The findings from this open-label study are based on results from 105 patients who have been using exenatide for 24 weeks. These patients had been taking metformin, sulfonylureas or the combination of both metformin and sulfonylureas for at least three months prior to entering the study and had A1Cs between 7.5 and 12.0 per cent.

Researchers added twice-daily injections of exenatide to the patients' pre-study medication regimen, with an initial dose of 5 micrograms administered at breakfast and dinner, which was increased to 10 micrograms after four weeks. The most frequently reported adverse event was mild to moderate nausea, which decreased with continued treatment. Consistent with previous trials, mild to moderate hypoglycemia was most frequently observed in patients taking sulfonylureas. Some emesis was also observed. Of the 105 subjects included in the 24-week analysis, the overall dropout rate was approximately 12.5 per cent (n=15). Antibody formation was observed, however, the data do not demonstrate a relationship between antibody formation and exenatide's sustained effect on A1C.The effects on glucose control seen with exenatide treatment are likely due to several actions that are similar to those of the naturally occurring incretin hormone GLP-1.

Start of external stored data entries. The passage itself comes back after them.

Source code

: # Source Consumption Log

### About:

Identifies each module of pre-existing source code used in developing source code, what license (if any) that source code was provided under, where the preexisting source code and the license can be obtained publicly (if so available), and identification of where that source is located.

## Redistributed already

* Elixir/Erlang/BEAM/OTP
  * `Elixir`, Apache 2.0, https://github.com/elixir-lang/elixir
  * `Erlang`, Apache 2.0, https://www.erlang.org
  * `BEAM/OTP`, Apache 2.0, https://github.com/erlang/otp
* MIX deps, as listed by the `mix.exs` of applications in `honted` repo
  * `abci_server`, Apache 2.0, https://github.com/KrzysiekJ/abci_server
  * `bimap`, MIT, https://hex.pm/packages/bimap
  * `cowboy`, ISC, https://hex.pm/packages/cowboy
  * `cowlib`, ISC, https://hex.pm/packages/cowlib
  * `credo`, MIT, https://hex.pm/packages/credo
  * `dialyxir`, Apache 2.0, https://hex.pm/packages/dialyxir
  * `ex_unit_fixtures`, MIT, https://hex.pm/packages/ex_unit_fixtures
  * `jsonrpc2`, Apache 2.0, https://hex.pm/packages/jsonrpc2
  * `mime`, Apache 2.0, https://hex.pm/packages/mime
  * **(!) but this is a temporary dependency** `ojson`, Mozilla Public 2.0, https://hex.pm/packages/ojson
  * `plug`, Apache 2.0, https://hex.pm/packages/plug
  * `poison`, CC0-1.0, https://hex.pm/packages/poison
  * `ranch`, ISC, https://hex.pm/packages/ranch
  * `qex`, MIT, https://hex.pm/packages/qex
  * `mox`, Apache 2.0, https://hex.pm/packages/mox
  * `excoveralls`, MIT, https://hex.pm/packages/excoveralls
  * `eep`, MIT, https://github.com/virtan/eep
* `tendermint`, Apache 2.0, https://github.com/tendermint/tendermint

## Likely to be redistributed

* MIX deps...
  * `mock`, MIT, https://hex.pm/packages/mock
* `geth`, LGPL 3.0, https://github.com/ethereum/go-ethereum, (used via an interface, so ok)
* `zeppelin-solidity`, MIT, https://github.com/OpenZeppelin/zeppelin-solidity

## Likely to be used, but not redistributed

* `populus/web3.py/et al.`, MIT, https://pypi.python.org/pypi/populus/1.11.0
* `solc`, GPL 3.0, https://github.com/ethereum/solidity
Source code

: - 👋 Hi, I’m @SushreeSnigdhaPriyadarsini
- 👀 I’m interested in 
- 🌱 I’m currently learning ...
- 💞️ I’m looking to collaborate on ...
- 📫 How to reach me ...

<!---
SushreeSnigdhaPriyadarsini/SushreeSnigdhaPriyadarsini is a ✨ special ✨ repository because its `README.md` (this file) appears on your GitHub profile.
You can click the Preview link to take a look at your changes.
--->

These actions include stimulating the body's ability to produce insulin in response to elevated levels of blood glucose, inhibiting the release of glucagon following meals and slowing the rate at which nutrients are absorbed into the bloodstream. (1) In animal studies exenatide administration resulted in preservation and formation of new beta cells, (2) the insulin-producing cells in the pancreas, which fail as type 2 diabetes progresses. Additional Exenatide Research Results Presented at IDFExenatide Long-Acting-Release (LAR) Data from a separate abstract presented at the IDF indicate that exenatide, when given in an extended-release formulation, continues to demonstrate a potent glucose-lowering effect as measured by A1C and fasting glucose levels in rats. An Investigational New Drug Application was submitted to the Food and Drug Administration (FDA) in March 2003 to support an independent program for exenatide LAR. The goal of the exenatide LAR program is to develop an extended-release, subcutaneous injection of exenatide, which could lead to weekly or monthly, rather than daily injections.

An animal study presented at the conference examined the impact of exenatide on beta cell function and mass. These study results indicate that exenatide preserves beta cell mass and stimulates beta cell neogenesis through a mechanism of action that is independent of the potential benefits gained from the compound's effect on weight loss and glucose control.

An estimated 194 million people around the world have diabetes, up from 135 million in 1995. (3) It is projected that 333 million people will have diabetes by the year 2025. In developing countries, the disease rate is expected to grow 170%, from 84 million to 228 million in 2025. (4) Approximately 90-95 per cent of those affected have type 2 diabetes, in which either the body does not produce enough insulin or the cells in the body do not respond normally to the insulin. According to the US Center for Disease Control's National Health and Examination Survey, 57 per cent of diabetes patients do not achieve target A1C levels with their current treatment regimen and approximately 41 per cent have A1Cs above 8 per cent. According to the ADA, patients with A1Cs above target are more likely to develop diabetes-related complications, such as kidney disease, blindness and heart disease.